PROBLEM TO SOLVE =
There is one span to output from the data below: the lines starting at the line with "4. The time" and ending at the line with "- For the second". Output it exactly, ends included, nothing more.

━━━━━━━━━━

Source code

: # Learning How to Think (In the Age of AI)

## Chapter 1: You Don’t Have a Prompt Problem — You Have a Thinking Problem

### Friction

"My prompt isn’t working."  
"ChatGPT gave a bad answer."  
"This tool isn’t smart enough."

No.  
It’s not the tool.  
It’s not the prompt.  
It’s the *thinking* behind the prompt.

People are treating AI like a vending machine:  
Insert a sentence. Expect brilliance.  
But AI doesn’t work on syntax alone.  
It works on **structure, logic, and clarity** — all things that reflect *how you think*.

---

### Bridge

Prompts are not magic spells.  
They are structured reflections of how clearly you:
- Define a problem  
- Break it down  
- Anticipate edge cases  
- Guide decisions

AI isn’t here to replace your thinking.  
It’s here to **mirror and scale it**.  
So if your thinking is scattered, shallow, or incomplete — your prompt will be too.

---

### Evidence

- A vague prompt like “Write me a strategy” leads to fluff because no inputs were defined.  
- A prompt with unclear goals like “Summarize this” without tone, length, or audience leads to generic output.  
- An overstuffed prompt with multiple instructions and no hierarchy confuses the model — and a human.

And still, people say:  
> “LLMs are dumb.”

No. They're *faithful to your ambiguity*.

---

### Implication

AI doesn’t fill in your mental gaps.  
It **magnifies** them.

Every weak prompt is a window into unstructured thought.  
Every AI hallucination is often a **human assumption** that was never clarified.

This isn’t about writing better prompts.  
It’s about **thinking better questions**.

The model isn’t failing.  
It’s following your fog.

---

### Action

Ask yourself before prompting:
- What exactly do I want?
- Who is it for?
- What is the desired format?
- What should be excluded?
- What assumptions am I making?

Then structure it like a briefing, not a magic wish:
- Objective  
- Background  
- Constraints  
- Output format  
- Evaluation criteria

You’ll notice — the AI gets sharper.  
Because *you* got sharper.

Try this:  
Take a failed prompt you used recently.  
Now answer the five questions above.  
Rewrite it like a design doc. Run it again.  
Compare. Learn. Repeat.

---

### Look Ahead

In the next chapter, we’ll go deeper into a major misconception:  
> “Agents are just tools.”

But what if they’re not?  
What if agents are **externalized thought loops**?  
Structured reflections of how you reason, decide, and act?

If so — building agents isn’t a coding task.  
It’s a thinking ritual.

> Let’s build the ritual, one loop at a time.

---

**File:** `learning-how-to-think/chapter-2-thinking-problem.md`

━━━━━━━━━━

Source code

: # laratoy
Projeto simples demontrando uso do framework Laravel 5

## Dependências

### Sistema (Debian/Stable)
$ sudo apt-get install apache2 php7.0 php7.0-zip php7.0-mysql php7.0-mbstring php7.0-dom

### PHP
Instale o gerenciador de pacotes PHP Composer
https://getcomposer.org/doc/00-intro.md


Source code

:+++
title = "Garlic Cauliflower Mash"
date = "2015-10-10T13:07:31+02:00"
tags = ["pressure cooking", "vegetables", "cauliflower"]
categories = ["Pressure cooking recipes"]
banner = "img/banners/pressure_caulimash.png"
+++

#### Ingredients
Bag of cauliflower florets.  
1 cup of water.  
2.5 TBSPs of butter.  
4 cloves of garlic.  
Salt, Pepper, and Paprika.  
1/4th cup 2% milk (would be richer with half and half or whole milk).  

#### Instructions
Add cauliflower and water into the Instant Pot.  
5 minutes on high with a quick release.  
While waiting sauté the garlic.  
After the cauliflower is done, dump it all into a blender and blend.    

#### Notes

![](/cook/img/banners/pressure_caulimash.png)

━━━━━━━━━━

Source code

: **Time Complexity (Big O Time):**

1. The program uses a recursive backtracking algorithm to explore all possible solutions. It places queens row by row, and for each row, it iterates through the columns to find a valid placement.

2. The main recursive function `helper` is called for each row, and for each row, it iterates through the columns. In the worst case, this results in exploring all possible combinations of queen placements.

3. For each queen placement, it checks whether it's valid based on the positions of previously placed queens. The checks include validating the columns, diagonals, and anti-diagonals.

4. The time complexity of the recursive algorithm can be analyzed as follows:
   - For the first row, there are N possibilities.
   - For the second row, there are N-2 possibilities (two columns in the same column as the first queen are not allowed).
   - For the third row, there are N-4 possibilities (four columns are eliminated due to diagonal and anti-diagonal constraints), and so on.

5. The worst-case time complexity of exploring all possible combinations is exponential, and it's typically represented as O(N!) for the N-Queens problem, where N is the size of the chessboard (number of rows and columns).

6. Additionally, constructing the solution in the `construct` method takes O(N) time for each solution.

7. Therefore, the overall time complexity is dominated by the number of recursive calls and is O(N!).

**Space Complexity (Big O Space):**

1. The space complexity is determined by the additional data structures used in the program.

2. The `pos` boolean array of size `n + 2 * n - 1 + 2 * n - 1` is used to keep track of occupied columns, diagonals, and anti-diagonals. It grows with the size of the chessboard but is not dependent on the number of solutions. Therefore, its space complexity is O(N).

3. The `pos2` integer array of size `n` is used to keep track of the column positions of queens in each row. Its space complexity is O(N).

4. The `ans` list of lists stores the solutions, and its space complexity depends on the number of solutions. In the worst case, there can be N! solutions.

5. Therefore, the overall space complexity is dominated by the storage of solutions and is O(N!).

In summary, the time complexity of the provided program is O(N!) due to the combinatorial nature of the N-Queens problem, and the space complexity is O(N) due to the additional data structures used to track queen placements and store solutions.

━━━━━━━━━━

RESPONSE BOX =
4. The time complexity of the recursive algorithm can be analyzed as follows:
   - For the first row, there are N possibilities.
   - For the second row, there are N-2 possibilities (two columns in the same column as the first queen are not allowed).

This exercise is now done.